The career of Shakespeare's Sir John Falstaff as roistering companion to young Prince Hal, circa 1400-1413. - IMDb
For many years, the crown jewel of my DVD collection has been a DVD-R of this movie, which was only briefly released on VHS and was extremely difficult to find and even more difficult to own. But this is another movie that Criterion has recently rescued from the pit of abysmal picture and sound quality. And good thing, too. This movie and the never-completed Don Quixote were Orson Welles' dream projects. Constructed from texts pulled from four Shakespeare plays, Welles made John Falstaff, who has more lines than any other character in Shakespeare, the tragic hero of his own movie. The larger-than-life Welles plays the larger than life mentor to Prince Hal, later King Henry, and the thread of wasted talent and unbridled excess that runs through the film cannot help but reflect on the former boy-wonder of Welles himself. It is a movie that was financially and logistically hard to make and it shows, but it is full of stunning images, and a truly heart-rending conclusion.
A frustrated and talentless artist finds acclaim for a plaster covered dead cat that is mistaken as a skillful statuette. Soon the desire for more praise leads to an increasingly deadly series of works. - IMDb
I will go to the mat with anybody who says Roger Corman isn't a good director. He's certainly known as a producer of exploitation films and for launching the careers of people who went on to be iconic directors, but his directorial work (which he pretty much stopped doing in the late-1970s) was extremely sharp, both in terms of visual style and intelligence. A Bucket of Blood is one of the best satirical take-downs of the art scene I think I've ever watched, and it wraps it inside the costume of a schlocky horror movie. It's funny, full of gentle social commentary, and has just enough of an "ick" factor to create some intentionally cringe-worthy moments. If you've ever wanted to see the Beat Generation get some comeuppance, this one's for you.

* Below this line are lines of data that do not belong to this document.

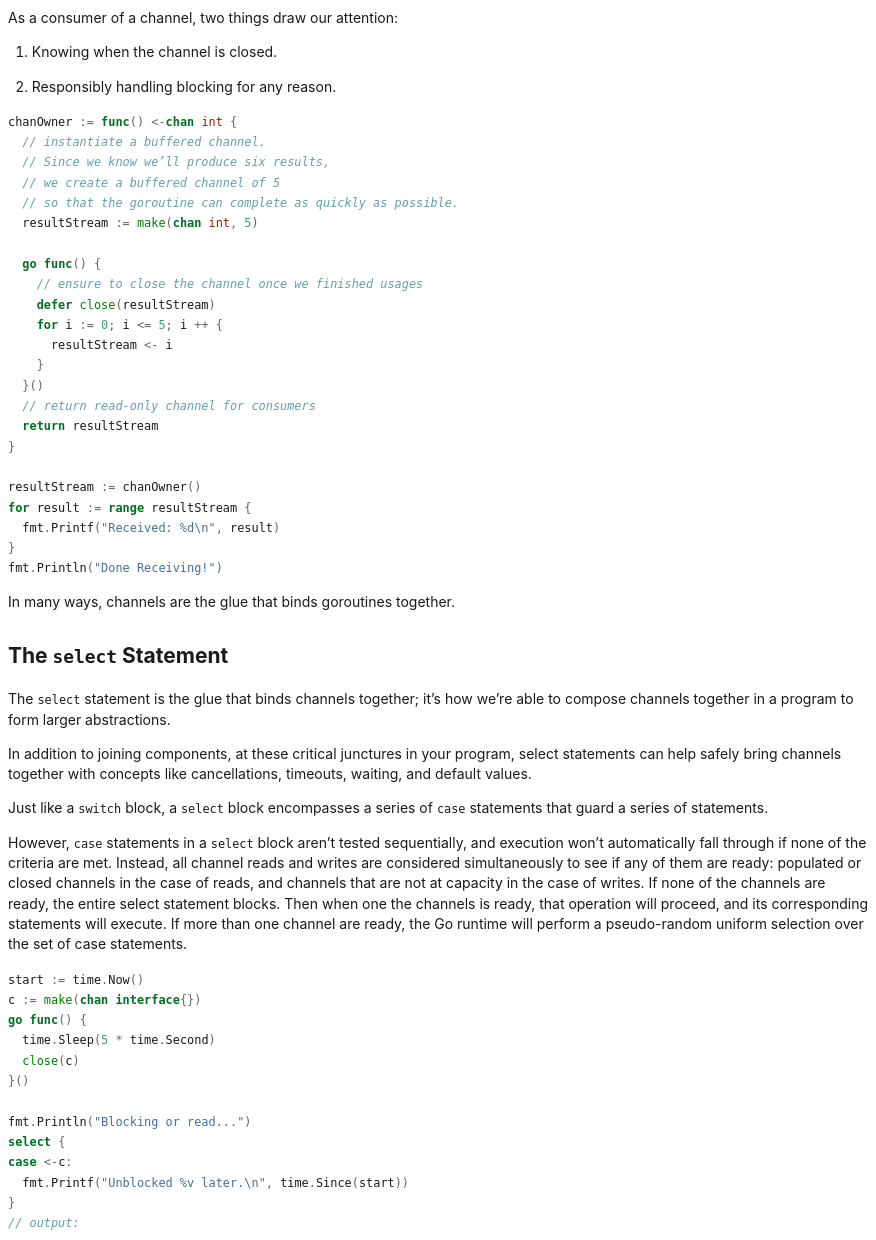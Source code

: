 As a consumer of a channel, two things draw our attention:

1. Knowing when the channel is closed.

1. Responsibly handling blocking for any reason.

```go
chanOwner := func() <-chan int {
  // instantiate a buffered channel.
  // Since we know we’ll produce six results,
  // we create a buffered channel of 5
  // so that the goroutine can complete as quickly as possible.
  resultStream := make(chan int, 5)

  go func() {
    // ensure to close the channel once we finished usages
    defer close(resultStream)
    for i := 0; i <= 5; i ++ {
      resultStream <- i
    }
  }()
  // return read-only channel for consumers
  return resultStream
}

resultStream := chanOwner()
for result := range resultStream {
  fmt.Printf("Received: %d\n", result)
}
fmt.Println("Done Receiving!")
```

In many ways, channels are the glue that binds goroutines together.

## The `select` Statement

The `select` statement is the glue that binds channels together; it’s how we’re able to compose channels together in a program to form larger abstractions.

In addition to joining components, at these critical junctures in your program, select statements can help safely bring channels together with concepts like cancellations, timeouts, waiting, and default values.

Just like a `switch` block, a `select` block encompasses a series of `case` statements that guard a series of statements.

However, `case` statements in a `select` block aren’t tested sequentially, and execution won’t automatically fall through if none of the criteria are met. Instead, all channel reads and writes are considered simultaneously to see if any of them are ready: populated or closed channels in the case of reads, and channels that are not at capacity in the case of writes. If none of the channels are ready, the entire select statement blocks. Then when one the channels is ready, that operation will proceed, and its corresponding statements will execute. If more than one channel are ready, the Go runtime will perform a pseudo-random uniform selection over the set of case statements.

```go
start := time.Now()
c := make(chan interface{})
go func() {
  time.Sleep(5 * time.Second)
  close(c)
}()

fmt.Println("Blocking or read...")
select {
case <-c:
  fmt.Printf("Unblocked %v later.\n", time.Since(start))
}
// output:
```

Three go-go dancers holding a young girl hostage come across a crippled old man living with his two sons in the desert. After learning he's hiding a sum of cash around, the women start scheming on him. - IMDb
I'm much more of a Corman guy than a Russ Meyer guy, but when it comes to exploitation films, you have to give Russ Meyer his due. Meyer is most closely associated with busty women with quick tops, but there's actually no nudity in this, his best-known movie. Busty women, sure, and car races, and inexplicable danger aplenty. This movie is also notable for being the source of most of the movie dialogue samples used in White Zombie's breakout album La Sexorcisto: Devil Music, Vol. 1. That's actually what got me to watch this movie in the first place.
An ancient African prince, turned into a vampire by Dracula himself, finds himself in modern Los Angeles. - IMDb
There are a lot of 1970s blaxploitation movies you can watch and have a pretty great time with, but the thing I love about Blacula is how William Marshall's performance really elevates this movie way past what you think it would be from the amazingly schlocky title. He was primarily a Shakespearean actor, plays the character of Prince Mamuwalde totally straight, and sells it. This movie is at its heart a love story, and despite some *ahem* lines that ring out particularly jarringly to modern sensibilities, the performances in this movie should earn it far more prominence among horror fans than I think it currently has.

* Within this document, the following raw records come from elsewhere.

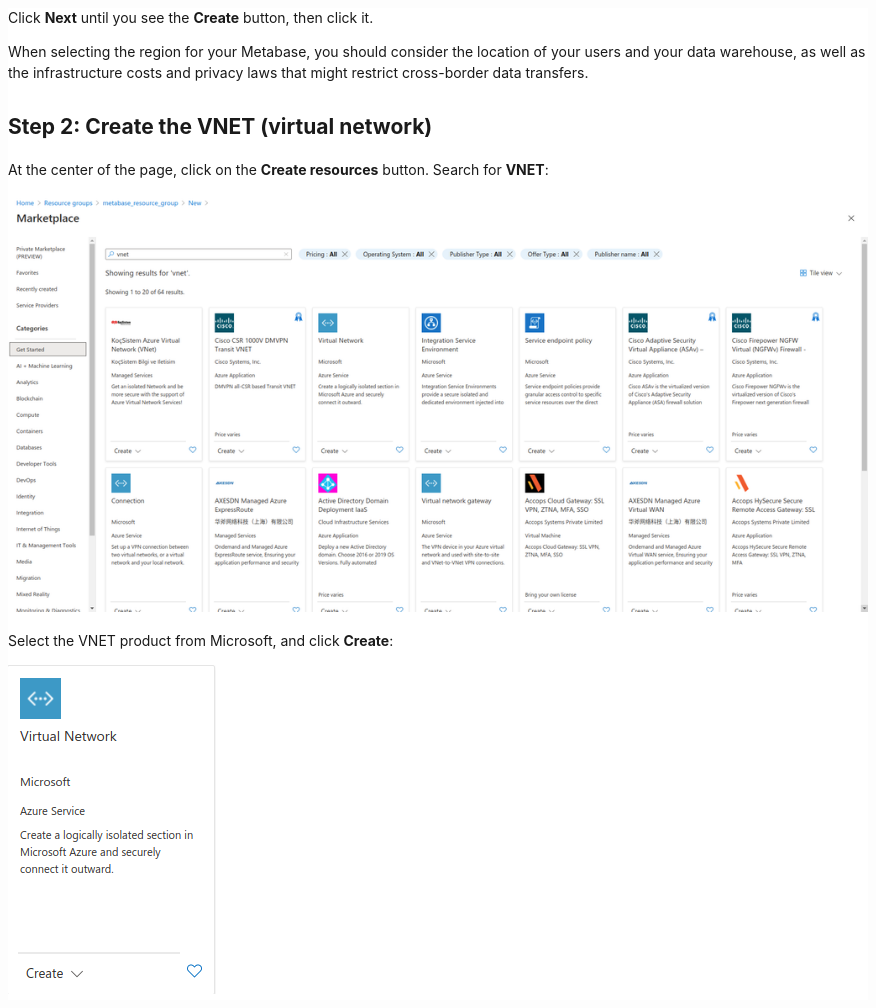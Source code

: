 Click **Next**  until you see the **Create** button, then click it.

When selecting the region for your Metabase, you should consider the location of your users and your data warehouse, as well as the infrastructure costs and privacy laws that might restrict cross-border data transfers.

## Step 2: Create the VNET (virtual network)

At the center of the page, click on the **Create resources** button. Search for **VNET**:

![VNET Marketplace](images/AZMarketPlaceVnet.png)

Select the VNET product from Microsoft, and click **Create**:

![VNET Product](images/AZVnet.png)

Stan works in drudgery at a slaughterhouse. His personal life is drab. Dissatisfaction and ennui keep him unresponsive to the needs of his adoring wife, and he must struggle against influences which would dishonor and endanger him and his family. - IMDb
This underground film shot in south Los Angeles in the early 1970s is not to be confused with a blaxploitation film. This is a poetic and deeply touching movie that went unseen for over two decades because of rights clearance issues with the music in the film. The picture of daily life in Watts that it shows is both stifling but also affirming and moving. When it was added to the National Film Registry in 1990, that helped raise awareness for the movie, and ultimately led to a limited theatrical release in 2007. It is now available on DVD.
Cemetery director Robert Kraft discovers that by arbitrarily changing the status of plots from empty to occupied on the planogram causes the death of the plots' owners. - IMDb
I came across this one on a Public Domain movies site years ago, and I was pleasantly surprised. What the description here doesn't include is that the director doesn't want to be killing people, and begins thinking that he's descending into madness. As this starts to happen, there are a couple of visual effects sequences that are really striking, and take on the air of a twisted re-imagining of Fitzgerald's "eyes of Dr. T.J. Eckelburg." The film suffers a little from a Scooby-Doo ending, but there are rumors that there was a different ending originally shot. That's going to have to be one for the angels, though, because in 1958 nobody was keeping alternate endings of B-pictures around for archivists to find later.
Dracula travels to the American West, intent on making a beautiful ranch owner his next victim. Her fiance, outlaw Billy the Kid, finds out about it and rushes to save her. - IMDb
I reviewed this movie before, and you can read that at your leisure, but for our purposes here I will simply quote one line of that review: "At some point in 1965 or '66, some actual human being must have had this thought: 'Let's get John Carradine to play a vampire again, but this time we'll stick him in the Old West, name the movie after two characters not actually appearing in the movie, and shoot the thing for a nickel in, say, my back yard in Encino!'" The IMDb description is actually not correct: Carradine is never identified as Dracula because they didn't want Universal suing them, and "Billy" in the film did not have a previous career as a notorious outlaw. So if this sounds like it's up your alley, it probably is. If it doesn't, man, you've been warned.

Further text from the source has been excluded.